Requirement:
Find how many lines below mention "Diventa". Nothing but the number is needed.

=-=-=-=-=

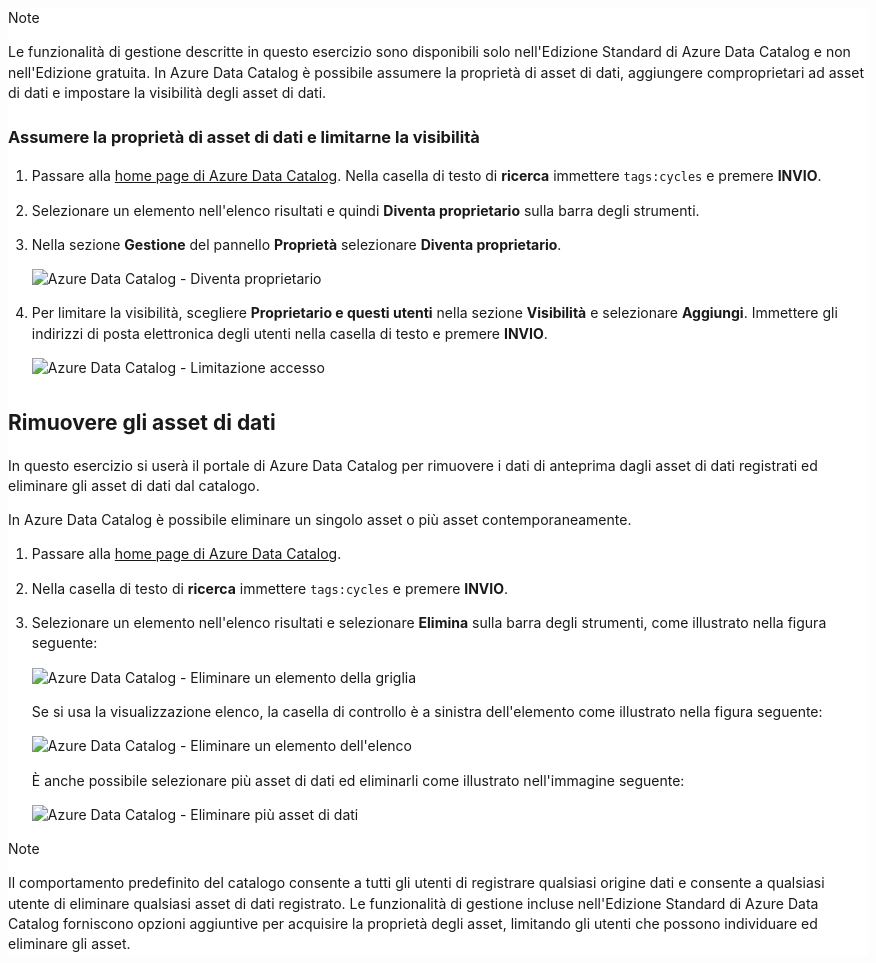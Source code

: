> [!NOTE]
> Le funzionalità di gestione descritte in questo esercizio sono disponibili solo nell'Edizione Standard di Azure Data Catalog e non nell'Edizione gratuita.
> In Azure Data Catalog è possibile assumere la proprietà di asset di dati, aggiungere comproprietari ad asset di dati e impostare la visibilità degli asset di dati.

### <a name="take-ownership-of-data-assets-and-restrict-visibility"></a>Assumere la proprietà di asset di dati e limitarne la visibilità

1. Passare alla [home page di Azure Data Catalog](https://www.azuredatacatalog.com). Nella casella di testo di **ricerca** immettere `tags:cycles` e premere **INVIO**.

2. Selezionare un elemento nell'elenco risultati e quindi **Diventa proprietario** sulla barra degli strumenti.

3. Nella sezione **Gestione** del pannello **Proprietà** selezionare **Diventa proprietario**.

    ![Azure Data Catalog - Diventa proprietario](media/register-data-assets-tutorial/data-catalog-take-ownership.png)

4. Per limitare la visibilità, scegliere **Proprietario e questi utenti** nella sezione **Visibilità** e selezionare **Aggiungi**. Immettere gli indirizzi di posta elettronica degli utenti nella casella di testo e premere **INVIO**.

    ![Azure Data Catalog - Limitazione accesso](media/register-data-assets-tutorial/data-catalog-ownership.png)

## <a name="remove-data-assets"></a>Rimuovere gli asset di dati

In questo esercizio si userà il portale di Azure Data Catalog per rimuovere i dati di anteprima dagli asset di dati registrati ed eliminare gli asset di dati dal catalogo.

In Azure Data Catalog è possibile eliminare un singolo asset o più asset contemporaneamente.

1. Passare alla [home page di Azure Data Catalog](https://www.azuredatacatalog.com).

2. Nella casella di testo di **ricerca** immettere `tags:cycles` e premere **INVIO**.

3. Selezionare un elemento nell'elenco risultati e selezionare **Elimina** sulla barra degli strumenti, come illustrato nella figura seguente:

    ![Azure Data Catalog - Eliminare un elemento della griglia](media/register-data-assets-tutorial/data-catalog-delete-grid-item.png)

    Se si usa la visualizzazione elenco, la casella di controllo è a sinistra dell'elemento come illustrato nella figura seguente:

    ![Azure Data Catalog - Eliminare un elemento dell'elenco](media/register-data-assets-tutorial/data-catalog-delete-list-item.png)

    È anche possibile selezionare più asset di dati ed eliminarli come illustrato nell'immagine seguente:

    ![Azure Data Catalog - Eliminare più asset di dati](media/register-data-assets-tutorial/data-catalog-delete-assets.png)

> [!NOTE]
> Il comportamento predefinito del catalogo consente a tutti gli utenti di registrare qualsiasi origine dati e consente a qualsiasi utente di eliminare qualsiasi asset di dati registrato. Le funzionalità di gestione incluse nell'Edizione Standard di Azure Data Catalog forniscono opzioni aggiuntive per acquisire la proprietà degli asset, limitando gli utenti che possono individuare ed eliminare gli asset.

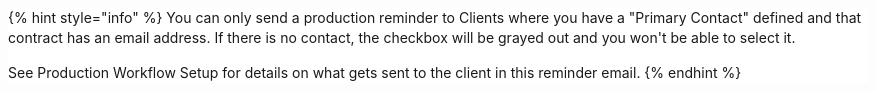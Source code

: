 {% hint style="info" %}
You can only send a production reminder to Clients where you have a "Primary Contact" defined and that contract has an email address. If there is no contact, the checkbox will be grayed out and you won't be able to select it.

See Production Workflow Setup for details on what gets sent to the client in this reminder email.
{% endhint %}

=-=-=-=-=

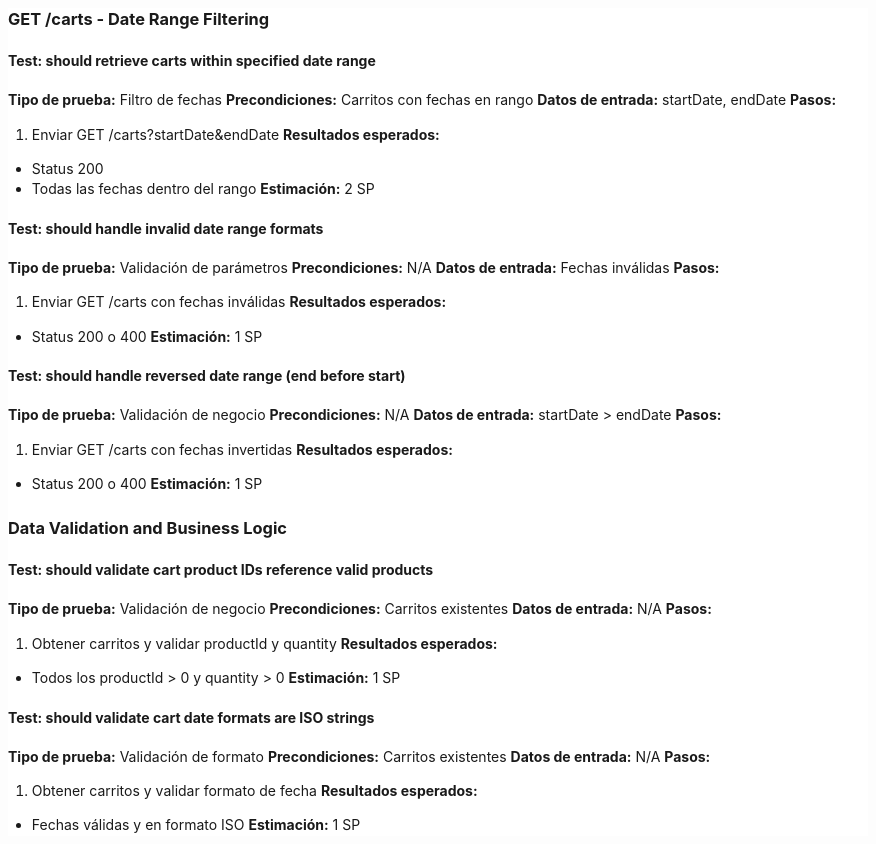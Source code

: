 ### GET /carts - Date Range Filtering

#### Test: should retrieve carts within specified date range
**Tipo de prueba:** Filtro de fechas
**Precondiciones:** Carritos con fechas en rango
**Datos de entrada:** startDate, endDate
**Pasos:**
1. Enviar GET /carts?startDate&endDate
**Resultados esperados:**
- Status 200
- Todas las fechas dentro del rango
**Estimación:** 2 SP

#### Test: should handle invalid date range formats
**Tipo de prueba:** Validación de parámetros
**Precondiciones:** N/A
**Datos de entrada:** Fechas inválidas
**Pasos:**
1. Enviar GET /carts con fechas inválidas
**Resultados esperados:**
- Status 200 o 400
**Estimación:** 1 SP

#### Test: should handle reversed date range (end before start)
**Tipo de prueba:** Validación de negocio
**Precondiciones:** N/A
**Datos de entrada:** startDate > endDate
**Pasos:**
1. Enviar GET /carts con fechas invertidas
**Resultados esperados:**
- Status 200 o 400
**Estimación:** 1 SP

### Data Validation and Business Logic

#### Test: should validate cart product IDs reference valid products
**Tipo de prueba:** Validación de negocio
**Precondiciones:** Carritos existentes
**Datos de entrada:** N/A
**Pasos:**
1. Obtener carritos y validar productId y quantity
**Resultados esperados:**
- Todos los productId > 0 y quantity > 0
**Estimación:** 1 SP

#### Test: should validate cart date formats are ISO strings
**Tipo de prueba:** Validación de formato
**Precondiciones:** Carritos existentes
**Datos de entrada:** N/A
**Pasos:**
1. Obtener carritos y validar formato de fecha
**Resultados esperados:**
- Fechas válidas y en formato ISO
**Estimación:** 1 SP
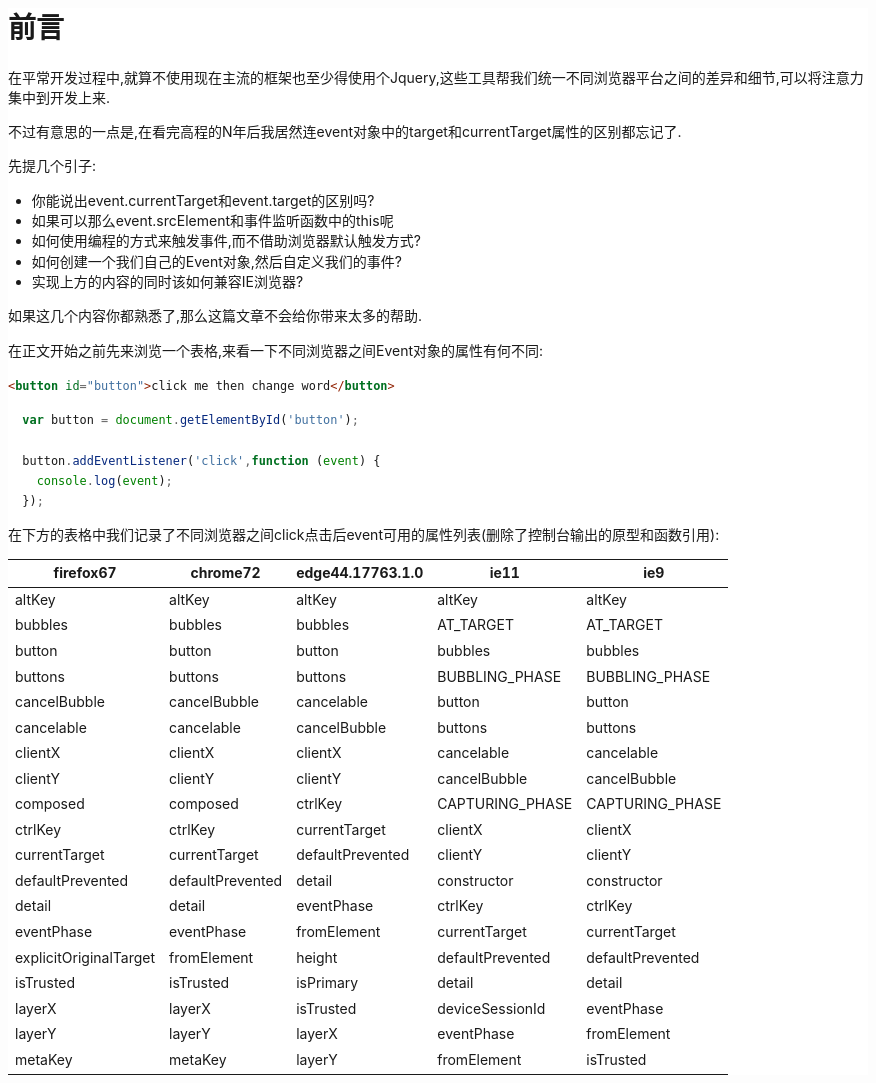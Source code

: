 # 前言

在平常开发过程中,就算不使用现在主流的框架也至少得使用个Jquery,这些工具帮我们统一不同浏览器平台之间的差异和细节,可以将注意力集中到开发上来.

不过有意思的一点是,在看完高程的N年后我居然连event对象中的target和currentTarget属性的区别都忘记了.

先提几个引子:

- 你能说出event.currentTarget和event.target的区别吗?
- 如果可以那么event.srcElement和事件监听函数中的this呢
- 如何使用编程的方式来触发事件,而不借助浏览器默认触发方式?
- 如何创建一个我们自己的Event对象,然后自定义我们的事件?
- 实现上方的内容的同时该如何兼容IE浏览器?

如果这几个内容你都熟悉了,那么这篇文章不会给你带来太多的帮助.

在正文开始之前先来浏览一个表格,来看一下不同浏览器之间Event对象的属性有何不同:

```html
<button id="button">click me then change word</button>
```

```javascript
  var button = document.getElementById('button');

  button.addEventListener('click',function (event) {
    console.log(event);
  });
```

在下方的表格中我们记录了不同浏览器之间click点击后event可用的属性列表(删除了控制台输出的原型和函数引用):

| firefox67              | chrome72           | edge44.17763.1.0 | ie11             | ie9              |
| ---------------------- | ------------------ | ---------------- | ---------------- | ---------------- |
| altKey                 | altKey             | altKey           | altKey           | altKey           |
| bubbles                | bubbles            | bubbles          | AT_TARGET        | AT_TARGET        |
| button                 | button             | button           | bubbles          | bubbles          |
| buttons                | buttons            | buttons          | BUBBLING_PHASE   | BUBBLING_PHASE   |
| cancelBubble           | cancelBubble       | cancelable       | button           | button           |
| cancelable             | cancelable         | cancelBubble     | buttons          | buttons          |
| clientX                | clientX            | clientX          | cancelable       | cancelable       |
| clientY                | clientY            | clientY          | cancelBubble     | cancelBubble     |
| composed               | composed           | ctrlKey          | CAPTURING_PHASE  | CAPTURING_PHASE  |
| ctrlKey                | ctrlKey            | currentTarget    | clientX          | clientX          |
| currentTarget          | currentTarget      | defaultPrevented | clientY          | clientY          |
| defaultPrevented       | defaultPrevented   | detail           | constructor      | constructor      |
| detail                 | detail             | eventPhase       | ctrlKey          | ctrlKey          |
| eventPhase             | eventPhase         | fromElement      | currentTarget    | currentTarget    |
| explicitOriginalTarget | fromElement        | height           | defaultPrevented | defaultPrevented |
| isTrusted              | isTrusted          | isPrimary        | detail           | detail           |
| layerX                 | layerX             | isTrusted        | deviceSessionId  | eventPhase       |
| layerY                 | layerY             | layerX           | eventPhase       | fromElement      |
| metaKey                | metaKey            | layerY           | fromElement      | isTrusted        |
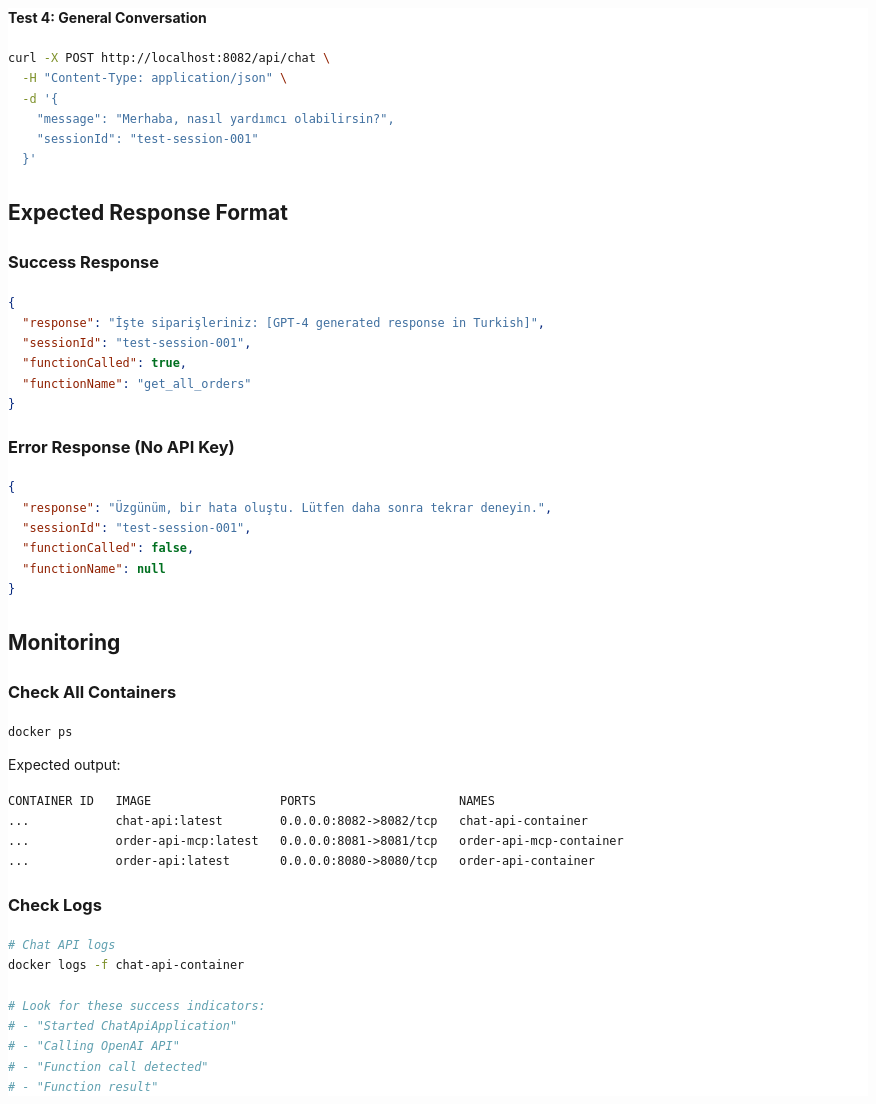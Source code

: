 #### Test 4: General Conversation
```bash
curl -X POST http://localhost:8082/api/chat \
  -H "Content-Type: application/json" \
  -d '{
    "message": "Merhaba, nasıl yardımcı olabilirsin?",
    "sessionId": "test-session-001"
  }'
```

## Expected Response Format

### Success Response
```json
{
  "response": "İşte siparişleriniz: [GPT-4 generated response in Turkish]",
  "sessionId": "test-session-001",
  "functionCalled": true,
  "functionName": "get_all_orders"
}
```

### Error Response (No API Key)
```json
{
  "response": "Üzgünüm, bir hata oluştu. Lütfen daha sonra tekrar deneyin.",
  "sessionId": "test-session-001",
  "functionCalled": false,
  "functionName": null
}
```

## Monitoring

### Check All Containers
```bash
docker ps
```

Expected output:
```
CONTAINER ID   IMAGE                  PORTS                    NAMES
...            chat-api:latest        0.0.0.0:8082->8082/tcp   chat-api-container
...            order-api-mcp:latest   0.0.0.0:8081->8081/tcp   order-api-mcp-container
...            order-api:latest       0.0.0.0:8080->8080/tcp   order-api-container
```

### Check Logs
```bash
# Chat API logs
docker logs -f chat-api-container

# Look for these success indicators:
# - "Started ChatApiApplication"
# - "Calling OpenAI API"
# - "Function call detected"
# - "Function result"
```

=-=-=-=-=

Output below:
3